### WHAT IS BEING ASKED
Look at every line below and count those containing "this". Answer with the number only.
..............................
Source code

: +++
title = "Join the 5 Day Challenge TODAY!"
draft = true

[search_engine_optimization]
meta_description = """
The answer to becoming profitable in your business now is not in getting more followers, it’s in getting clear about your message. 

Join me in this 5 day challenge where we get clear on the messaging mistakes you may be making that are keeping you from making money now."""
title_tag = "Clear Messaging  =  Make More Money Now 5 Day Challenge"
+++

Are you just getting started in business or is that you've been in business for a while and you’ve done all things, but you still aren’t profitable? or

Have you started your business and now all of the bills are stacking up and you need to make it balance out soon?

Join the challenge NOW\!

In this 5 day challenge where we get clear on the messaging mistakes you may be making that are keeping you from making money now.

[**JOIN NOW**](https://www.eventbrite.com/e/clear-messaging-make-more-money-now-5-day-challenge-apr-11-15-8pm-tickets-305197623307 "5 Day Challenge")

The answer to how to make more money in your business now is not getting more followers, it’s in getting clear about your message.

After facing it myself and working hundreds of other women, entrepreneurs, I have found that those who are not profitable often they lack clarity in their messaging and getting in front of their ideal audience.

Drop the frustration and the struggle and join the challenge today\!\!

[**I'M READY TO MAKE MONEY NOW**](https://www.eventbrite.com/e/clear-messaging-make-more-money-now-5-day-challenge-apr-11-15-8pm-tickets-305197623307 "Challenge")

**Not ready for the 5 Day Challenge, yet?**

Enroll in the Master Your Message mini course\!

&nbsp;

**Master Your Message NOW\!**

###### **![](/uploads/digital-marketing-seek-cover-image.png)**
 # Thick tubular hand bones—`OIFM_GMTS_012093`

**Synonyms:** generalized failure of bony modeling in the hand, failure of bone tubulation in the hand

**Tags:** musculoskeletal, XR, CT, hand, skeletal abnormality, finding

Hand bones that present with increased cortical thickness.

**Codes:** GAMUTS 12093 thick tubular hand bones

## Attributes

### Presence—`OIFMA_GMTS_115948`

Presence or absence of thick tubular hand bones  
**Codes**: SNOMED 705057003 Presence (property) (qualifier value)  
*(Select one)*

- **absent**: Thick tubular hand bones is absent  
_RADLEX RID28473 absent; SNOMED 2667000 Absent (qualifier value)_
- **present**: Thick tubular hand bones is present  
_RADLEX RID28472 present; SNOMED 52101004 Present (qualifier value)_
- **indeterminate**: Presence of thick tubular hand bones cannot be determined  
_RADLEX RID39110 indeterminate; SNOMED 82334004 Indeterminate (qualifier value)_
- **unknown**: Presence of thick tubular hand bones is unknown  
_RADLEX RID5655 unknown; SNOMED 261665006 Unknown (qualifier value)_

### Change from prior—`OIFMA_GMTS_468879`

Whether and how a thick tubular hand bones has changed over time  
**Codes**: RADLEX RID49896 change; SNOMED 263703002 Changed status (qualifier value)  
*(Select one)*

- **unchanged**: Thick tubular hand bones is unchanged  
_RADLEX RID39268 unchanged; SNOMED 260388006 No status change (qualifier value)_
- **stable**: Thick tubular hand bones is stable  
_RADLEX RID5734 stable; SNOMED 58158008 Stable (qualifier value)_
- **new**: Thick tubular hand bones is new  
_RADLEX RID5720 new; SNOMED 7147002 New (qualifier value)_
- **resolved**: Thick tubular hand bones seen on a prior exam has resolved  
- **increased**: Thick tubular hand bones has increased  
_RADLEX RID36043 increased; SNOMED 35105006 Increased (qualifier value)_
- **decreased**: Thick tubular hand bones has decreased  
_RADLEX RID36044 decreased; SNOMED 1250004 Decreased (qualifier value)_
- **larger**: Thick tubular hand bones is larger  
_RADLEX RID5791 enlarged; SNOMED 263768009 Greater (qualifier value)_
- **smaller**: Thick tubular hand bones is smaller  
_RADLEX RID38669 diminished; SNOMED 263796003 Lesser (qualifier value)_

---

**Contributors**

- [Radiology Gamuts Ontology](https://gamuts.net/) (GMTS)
..............................
### COMPLETED EXERCISE
2